2017年のベトナム経済は第3四半期になって急回復し、政府目標である6.7%成長が見えてきた。2018年目標はほぼ横ばいの6.5~6.7%成長に設定された。世界銀行なども6%台半ばとの予測で一致する。

けん引役は輸出だ。今年は電話や電子関連が前年比3割以上のペースで伸びている。サムスンやLGによるスマホや家電などの貢献が大きい。内需も実質ベースで10%弱と昨年を上回る成長を見せる。

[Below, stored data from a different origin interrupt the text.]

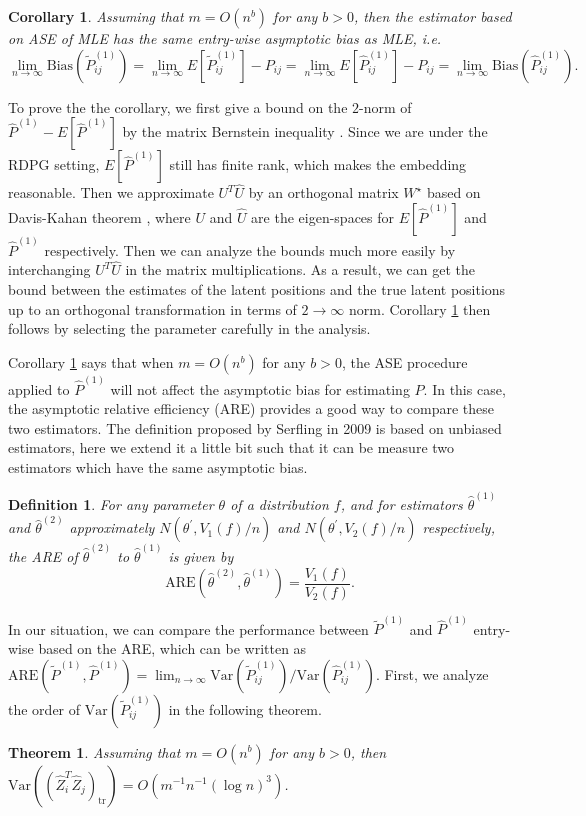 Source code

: \documentclass[a4paper]{article}
\newtheorem{theorem}[fact]{Theorem}
\newtheorem{definition}[fact]{Definition}
\newtheorem{corollary}[fact]{Corollary}
\renewcommand{\hat}{\widehat}
\begin{document}
\begin{corollary}
\label{cor:L1Consistent}
Assuming that $m = O(n^b)$ for any $b > 0$, then the estimator based on ASE of MLE has the same entry-wise asymptotic bias as MLE, i.e.
\[
	\lim_{n \to \infty} \mathrm{Bias}(\widetilde{P}_{ij}^{(1)}) = \lim_{n \to \infty} E[\widetilde{P}_{ij}^{(1)}] - P_{ij} = \lim_{n \to \infty} E[\hat{P}^{(1)}_{ij}] - P_{ij}
    = \lim_{n \to \infty} \mathrm{Bias}(\hat{P}_{ij}^{(1)}).
\]
\end{corollary}

To prove the the corollary, we first give a bound on the $2$-norm of $\hat{P}^{(1)} - E[\hat{P}^{(1)}]$ by the matrix Bernstein inequality \cite{tropp2012user}. Since we are under the RDPG setting, $E[\hat{P}^{(1)}]$ still has finite rank, which makes the embedding reasonable. Then we approximate $U^T \hat{U}$ by an orthogonal matrix $W^{\star}$ based on Davis-Kahan theorem \cite{davis1970rotation}, where $U$ and $\hat{U}$ are the eigen-spaces for $E[\hat{P}^{(1)}]$ and $\hat{P}^{(1)}$ respectively. Then we can analyze the bounds much more easily by interchanging $U^T \hat{U}$ in the matrix multiplications. As a result, we can get the bound between the estimates of the latent positions and the true latent positions up to an orthogonal transformation in terms of $2 \to \infty$ norm. Corollary \ref{cor:L1Consistent} then follows by selecting the parameter carefully in the analysis.

Corollary \ref{cor:L1Consistent} says that when $m = O(n^b)$ for any $b > 0$, the ASE procedure applied to $\hat{P}^{(1)}$ will not affect the asymptotic bias for estimating $P$.
In this case, the asymptotic relative efficiency (ARE) \cite{serfling2011asymptotic} provides a good way to compare these two estimators. The definition proposed by Serfling in 2009 is based on unbiased estimators, here we extend it a little bit such that it can be measure two estimators which have the same asymptotic bias.
\begin{definition}
For any parameter $\theta$ of a distribution $f$, and for estimators $\hat{\theta}^{(1)}$ and $\hat{\theta}^{(2)}$ approximately $N(\theta^{\prime}, V_1(f)/n)$ and $N(\theta^{\prime}, V_2(f)/n)$ respectively, the ARE of $\hat{\theta}^{(2)}$ to $\hat{\theta}^{(1)}$ is given by
\[
	\mathrm{ARE}(\hat{\theta}^{(2)}, \hat{\theta}^{(1)}) = \frac{V_1(f)}{V_2(f)}.
\]
\end{definition}

In our situation, we can compare the performance between $\widetilde{P}^{(1)}$ and $\hat{P}^{(1)}$ entry-wise based on the ARE, which can be written as $\mathrm{ARE}(\widetilde{P}^{(1)}, \hat{P}^{(1)}) = \lim_{n \to \infty} \mathrm{Var}(\widetilde{P}_{ij}^{(1)})/\mathrm{Var}(\hat{P}_{ij}^{(1)})$. First, we analyze the order of $\mathrm{Var}(\widetilde{P}_{ij}^{(1)})$ in the following theorem.
\begin{theorem}
\label{thm:VarASEL1}
Assuming that $m = O(n^b)$ for any $b > 0$, then $\mathrm{Var}((\hat{Z}_i^T \hat{Z}_j)_{\mathrm{tr}}) = O(m^{-1} n^{-1} (\log n)^3)$.
\end{theorem}
\end{document}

ただリスクもある。第一は米国の保護主義だ。米国はサムスンやLGがベトナムで生産する洗濯機にセーフガードを検討している。また一部の鉄鋼製品も中国から迂回輸出されているとして制裁関税を仮決定した。こうした動きは直接的に輸出を抑えるだけでなく、輸出拠点としてのベトナムの魅力を減退させる。

EUとのFTAも発効が遅れている。ドイツは、チン・タイン・スアン元ペトロベトナム建設会長が7月にベトナム当局によりベルリンで拉致されたと抗議している。またEU内ではベトナムの人権状況への批判もくすぶる。政治問題がFTA発効の障害になれば、対EUアパレル輸出などの成長は鈍る。

公共支出にも不安が残る。今年は公的債務残高の対GDP比を65%以下に抑えるという至上命題のもと、なりふり構わぬ歳出削減が行われ、円借款で進めるホーチミン市メトロ1号線の工事費未払いが表面化した。削減対象は公共工事全般に及んだ。大都市での道路渋滞は急速に悪化しており、交通インフラ整備が遅れれば、周辺の住宅開発に悪影響を与える懸念がある。

不良債権問題の再燃も考えられる。政府は6.7%目標を達成するため7月に3年半ぶりの利下げに踏み切り、貸出残高伸び率の通年目標も18%から8月に21%へ上方修正された。伸び率は18~19%で着地する見通しだが、ノルマ達成へ無理な貸し出しをした銀行もあるはずだ。

最後に企業にとっての課題として「スピードへの対応」を挙げたい。ハノイやホーチミン市では過去2年でグラブやウーバーが瞬く間に普及し、従来型タクシーを駆逐した。ノジマが出資する家電量販店チャンアインも店舗網の拡大に遅れ、テーゾイ・ジードンに買収される。波に乗り遅れれば即敗北につながるという危機感が求められている。